Aim: Docosahexaenoic acid (DHA; C22; n-3) shows beneficial effects on Non-alcoholic fatty liver disease (NAFLD). Deacetylase Sirtuin1 (Sirt1) was reported to increase energy metabolism and decrease lipogenesis. Here, we investigated whether DHA plays a role in protecting against hepatic steatosis via Sirt1. Main Methods: Both in vivo and in vitro hepatic steatosis models were used: diet-induced obesity (DIO) model (middle-aged C57BL/6 mice fed a high-fat diet (HFD)) and palmitic acid (PA)-induced lipid accumulation cell model (HepG2 cells).
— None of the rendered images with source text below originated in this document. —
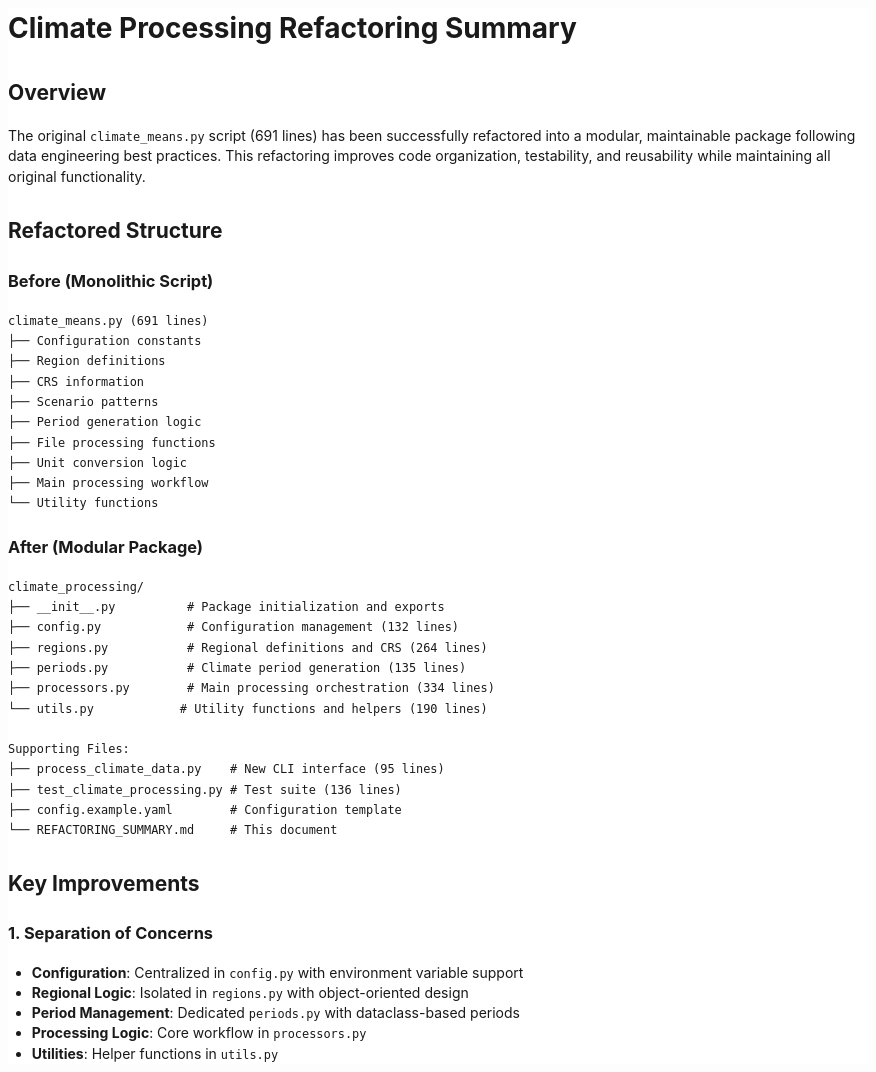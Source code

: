 # Climate Processing Refactoring Summary

## Overview

The original `climate_means.py` script (691 lines) has been successfully refactored into a modular, maintainable package following data engineering best practices. This refactoring improves code organization, testability, and reusability while maintaining all original functionality.

## Refactored Structure

### Before (Monolithic Script)
```
climate_means.py (691 lines)
├── Configuration constants
├── Region definitions
├── CRS information
├── Scenario patterns
├── Period generation logic
├── File processing functions
├── Unit conversion logic
├── Main processing workflow
└── Utility functions
```

### After (Modular Package)
```
climate_processing/
├── __init__.py          # Package initialization and exports
├── config.py            # Configuration management (132 lines)
├── regions.py           # Regional definitions and CRS (264 lines)
├── periods.py           # Climate period generation (135 lines)
├── processors.py        # Main processing orchestration (334 lines)
└── utils.py            # Utility functions and helpers (190 lines)

Supporting Files:
├── process_climate_data.py    # New CLI interface (95 lines)
├── test_climate_processing.py # Test suite (136 lines)
├── config.example.yaml        # Configuration template
└── REFACTORING_SUMMARY.md     # This document
```

## Key Improvements

### 1. Separation of Concerns
- **Configuration**: Centralized in `config.py` with environment variable support
- **Regional Logic**: Isolated in `regions.py` with object-oriented design
- **Period Management**: Dedicated `periods.py` with dataclass-based periods
- **Processing Logic**: Core workflow in `processors.py`
- **Utilities**: Helper functions in `utils.py`
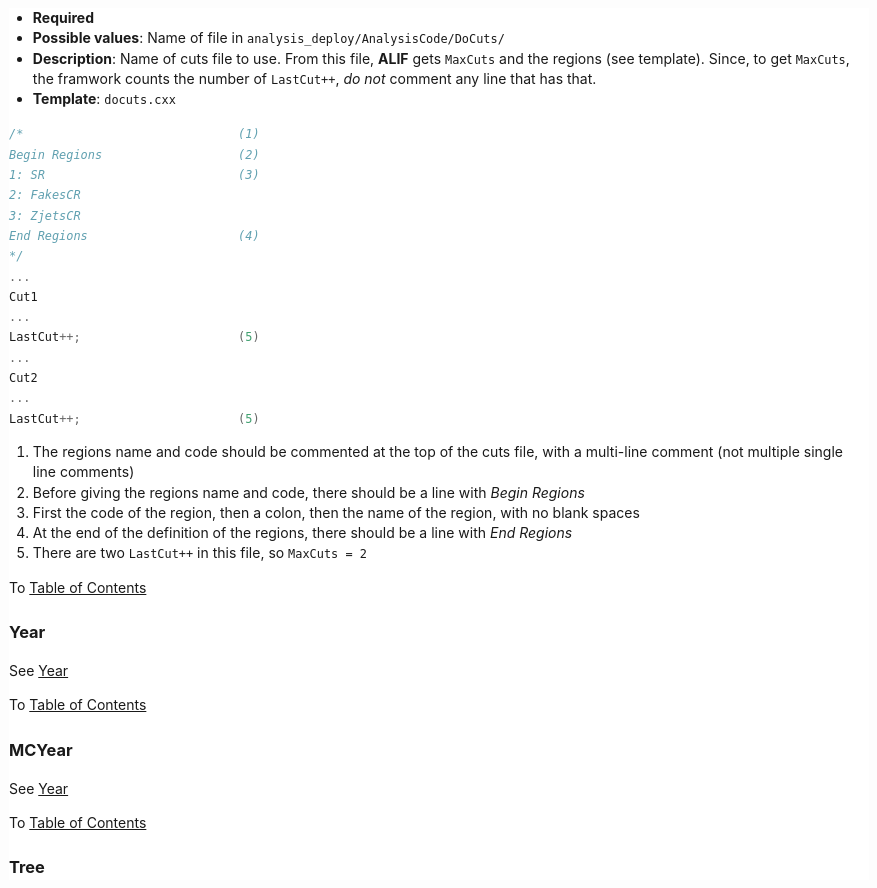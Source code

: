 * **Required**
* **Possible values**: Name of file in `analysis_deploy/AnalysisCode/DoCuts/`
* **Description**: Name of cuts file to use. From this file, **ALIF** gets
`MaxCuts` and the regions (see template). Since, to get `MaxCuts`, the framwork
counts the number of `LastCut++`, *do not* comment any line that has that.
* **Template**: `docuts.cxx`

```c++
/*                              (1)
Begin Regions                   (2)
1: SR                           (3)
2: FakesCR
3: ZjetsCR
End Regions                     (4)
*/
...
Cut1
...
LastCut++;                      (5)
...
Cut2
...
LastCut++;                      (5)
```

1. The regions name and code should be commented at the top of the cuts file,
with a multi-line comment (not multiple single line comments)
2. Before giving the regions name and code, there should be a line with
*Begin Regions*
3. First the code of the region, then a colon, then the name of the region, with
no blank spaces
4. At the end of the definition of the regions, there should be a line with
*End Regions*
5. There are two `LastCut++` in this file, so `MaxCuts = 2`

To [Table of Contents](#table-of-contents)

<a name="lipcbranalysis-year"></a>
### Year

See [Year](#lstore-year)

To [Table of Contents](#table-of-contents)

<a name="lipcbranalysis-mcyear"></a>
### MCYear

See [Year](#lstore-mcyear)

To [Table of Contents](#table-of-contents)

<a name="lipcbranalysis-tree"></a>
### Tree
Key Findings: In DIO mice, treatment with DHA (gavage supplementation) for 8 weeks not only inhibited the lipid accumulation, but also increased fatty acids (FA) oxidation and induced triglyceride export in liver. These changes were accompanied by attenuation of inflammation. Moreover, DHA reversed the HFD-induced reduction of Sirt1 in liver. Interestingly, the beneficial effects of DHA were reversed by lentivirus-mediated Sirt1 knockdown, accompanied with increased expression of markers of lipogenesis, inflammation and reduced FA oxidation. In HepG2 cells, DHA prevented the accumulation of PA-induced lipid droplets, the decrease of FA oxidation and the reduction of Sirt1 level. Inhibition of Sirt1 by sirtinol partially reversed the beneficial effects of DHA on PA-treated cells. Significance: DHA alleviated hepatic steatosis and reduced inflammation of liver in obese middle-aged mice by mechanisms involving Sirt1 activation.